The Seam Component proxy only passes the content of the str element to my callback. This content is valid Json.

So the server-side architecture is simple. I have a POJO Action backed by a SLSB. The POJO exposes a @WebRemote method that returns a String. When the event (request) is received the domain objs are fetched from the SLSB. Subsequently the POJO Action translates and returns the domain objs into a Json formatted String.

Here's an explanation of the client-side artifacts that provide the integration glue with Ext: http://mcdconsultingllc.com/node/18.

Note: I'm still working on this but it loads the client-side stores prefectly. I need to work on the param passing integration next. It works fine when the Seam component exposes a method without args.

03. Apr 2008, 19:51 CET | Link

Well I just don't get the part to translate it to json first, what's the advantage ?

Having seam converting my objects works way better for me (although the json string could be smaller without all the xml tags but I don't think thats much of a issue)

Together with a colleague were also gonna check out the seam-ext integration possibilities. So good to see even more people looking in to it.

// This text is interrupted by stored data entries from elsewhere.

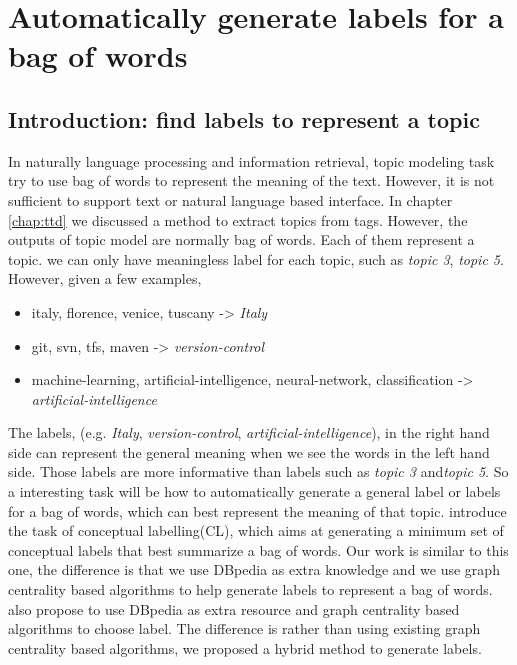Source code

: \chapter{Automatically generate labels for a bag of words}
\doublespacing
\label{chap:label}
\minitoc



\section{Introduction: find labels to represent a topic}
In naturally language processing and information retrieval, topic modeling task try to use bag of words to represent the meaning of the text. However, it is not sufficient to support text or natural language based interface. In chapter \ref{chap:ttd} we discussed a method to extract topics from tags. However, the outputs of topic model are normally bag of words. Each of them represent a topic. we can only have meaningless label for each topic, such as \textit{topic 3}, \textit{topic 5}. However, given a few examples, 
\begin{itemize}
    \item {italy, florence, venice, tuscany -> \textit{Italy}}
    \item {git, svn, tfs, maven -> \textit{version-control}}
    \item {machine-learning, artificial-intelligence, neural-network, classification -> \textit{artificial-intelligence}}
\end{itemize}
The labels, (e.g. \textit{Italy}, \textit{version-control}, \textit{artificial-intelligence}), in the right hand side can represent the general meaning when we see the words in the left hand side. Those labels are more informative than labels such as \textit{topic 3} and\textit{topic 5}. So a interesting task will be how to automatically generate a general label or labels for a bag of words, which can best represent the meaning of that topic. \cite{chp6OnConceptualLabelingOfBagOfWords} introduce the task of conceptual labelling(CL), which aims at generating a minimum set of conceptual labels that best summarize a bag of words. Our work is similar to this one, the difference is that we use DBpedia as extra knowledge and we use graph centrality based algorithms to help generate labels to represent a bag of words. \cite{chp2hulpus2013unsupervisedtopiclabeling} also propose to use DBpedia as extra resource and graph centrality based algorithms to choose label. The difference is rather than using existing graph centrality based algorithms, we proposed a hybrid method to generate labels.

03. Apr 2008, 20:27 CET | Link

Sander,

This is just the first step. The proxy is the core to the solution so I figured this was the best way to start off. The advantage is Ext natively supports Json, ie I only needed to focus on the Proxy not a custom reader to support bean to JS serialization to Ext record creation.

I just wanted something simple to start with and Json fit that need. Once this is working well I plan to introduce a custom Ext.data.DataReader so the solution would be more 'Seam-like'.

Speaking of integration this is only part of the picture, integration of Ext store backed widgets. The Ext form stuff introduces it's own Json protocol and the Actions are very much coupled to the traditional ajax model.